Somehow, this day is not agreeing with me. My room is currently not very different from a blast furnace, which makes it absolutely impossible to work in it. Last night’s party has contributed to very little sleep and hence it is with difficulty that I’m trying to focus on the goal Dafoe just scored for England. But all is not lost. I am looking forward to the grocery store trip I’m planning to conduct in an hour. And also I’m looking forward to downing a few pieces of ‘luxurious’ brownies (shamelessly nicking the name from Tamami), I whipped up early in the morning. Inspired heavily by Fanny’s recipe.

If I start describing how the brownies turned out, it would probably bleed over to two or more posts. All I can say, is that, they’re luxurious indeed. The dark chocolate leaves a heavenly after-taste in your mouth and the amount of sugar is just right, especially for someone like me (who’s compulsively picky about anything sweet). I did modify the recipe according to my taste, of course. My allergy to following recipes word-to-word kicked in, I suppose.

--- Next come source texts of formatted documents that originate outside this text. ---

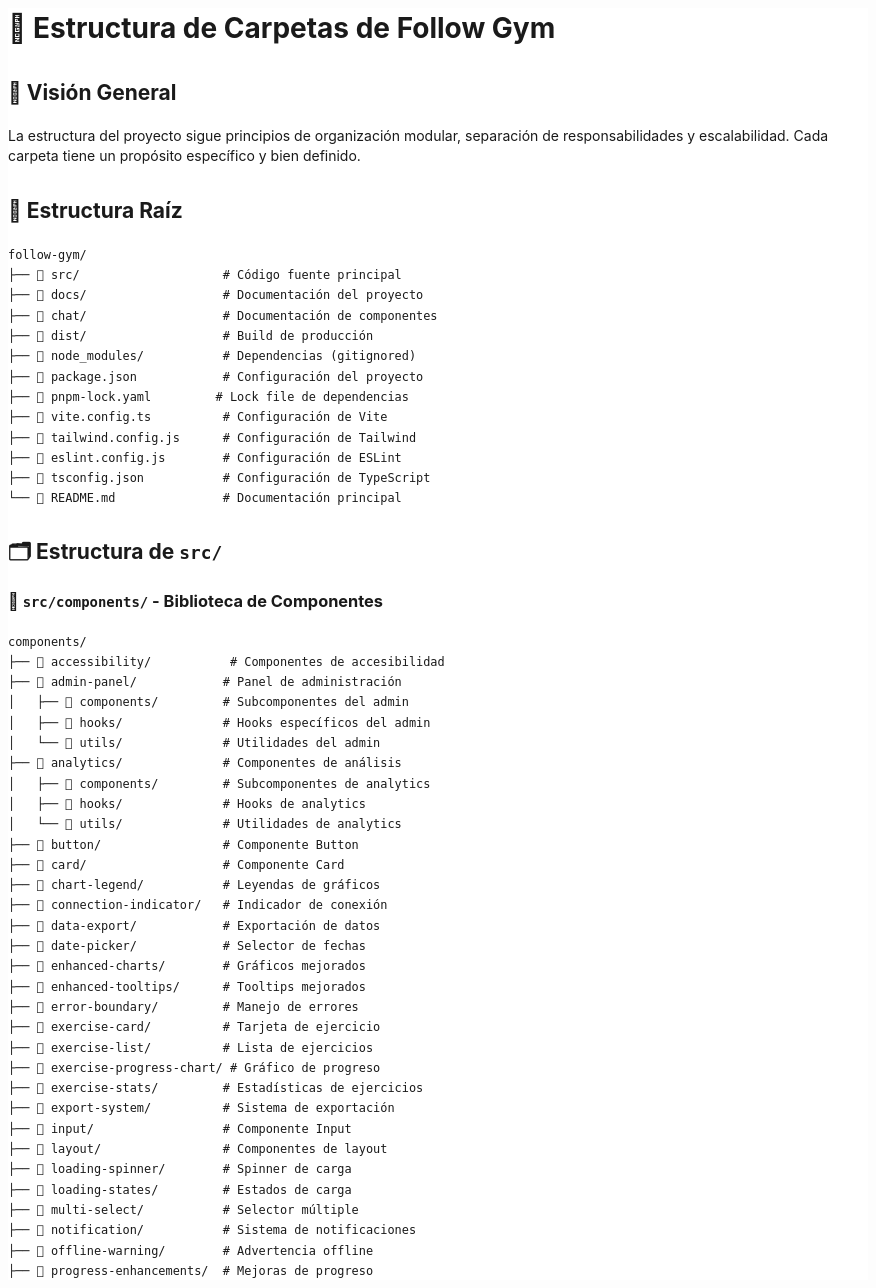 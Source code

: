 # 📁 Estructura de Carpetas de Follow Gym

## 🎯 Visión General

La estructura del proyecto sigue principios de organización modular, separación de responsabilidades y escalabilidad. Cada carpeta tiene un propósito específico y bien definido.

## 📂 Estructura Raíz

```
follow-gym/
├── 📁 src/                    # Código fuente principal
├── 📁 docs/                   # Documentación del proyecto
├── 📁 chat/                   # Documentación de componentes
├── 📁 dist/                   # Build de producción
├── 📁 node_modules/           # Dependencias (gitignored)
├── 📄 package.json            # Configuración del proyecto
├── 📄 pnpm-lock.yaml         # Lock file de dependencias
├── 📄 vite.config.ts          # Configuración de Vite
├── 📄 tailwind.config.js      # Configuración de Tailwind
├── 📄 eslint.config.js        # Configuración de ESLint
├── 📄 tsconfig.json           # Configuración de TypeScript
└── 📄 README.md               # Documentación principal
```

## 🗂️ Estructura de `src/`

### 📁 `src/components/` - Biblioteca de Componentes

```
components/
├── 📁 accessibility/           # Componentes de accesibilidad
├── 📁 admin-panel/            # Panel de administración
│   ├── 📁 components/         # Subcomponentes del admin
│   ├── 📁 hooks/              # Hooks específicos del admin
│   └── 📁 utils/              # Utilidades del admin
├── 📁 analytics/              # Componentes de análisis
│   ├── 📁 components/         # Subcomponentes de analytics
│   ├── 📁 hooks/              # Hooks de analytics
│   └── 📁 utils/              # Utilidades de analytics
├── 📁 button/                 # Componente Button
├── 📁 card/                   # Componente Card
├── 📁 chart-legend/           # Leyendas de gráficos
├── 📁 connection-indicator/   # Indicador de conexión
├── 📁 data-export/            # Exportación de datos
├── 📁 date-picker/            # Selector de fechas
├── 📁 enhanced-charts/        # Gráficos mejorados
├── 📁 enhanced-tooltips/      # Tooltips mejorados
├── 📁 error-boundary/         # Manejo de errores
├── 📁 exercise-card/          # Tarjeta de ejercicio
├── 📁 exercise-list/          # Lista de ejercicios
├── 📁 exercise-progress-chart/ # Gráfico de progreso
├── 📁 exercise-stats/         # Estadísticas de ejercicios
├── 📁 export-system/          # Sistema de exportación
├── 📁 input/                  # Componente Input
├── 📁 layout/                 # Componentes de layout
├── 📁 loading-spinner/        # Spinner de carga
├── 📁 loading-states/         # Estados de carga
├── 📁 multi-select/           # Selector múltiple
├── 📁 notification/           # Sistema de notificaciones
├── 📁 offline-warning/        # Advertencia offline
├── 📁 progress-enhancements/  # Mejoras de progreso
```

I replaced plain flour with self-rising flour which makes the brownie slightly less dense, but gorgeously chewy nevertheless. The cocoa powder was Green & Black’s 70% and a tablespoon of instant coffee makes all the difference. It transforms the simple brownie into an indulgent and strangely addictive dessert (the word ‘snack’ here would be a complete understatement). Its sticky to the right texture, dark, handsome, chewy, fluffy and unforgiving. I won’t lie to you….this brownie will make you feel seriously guilty.

I’ll stop writing now and make another trip to my refrigerator.

P.S.: – England – 1, Slovenia – 0, Half-time.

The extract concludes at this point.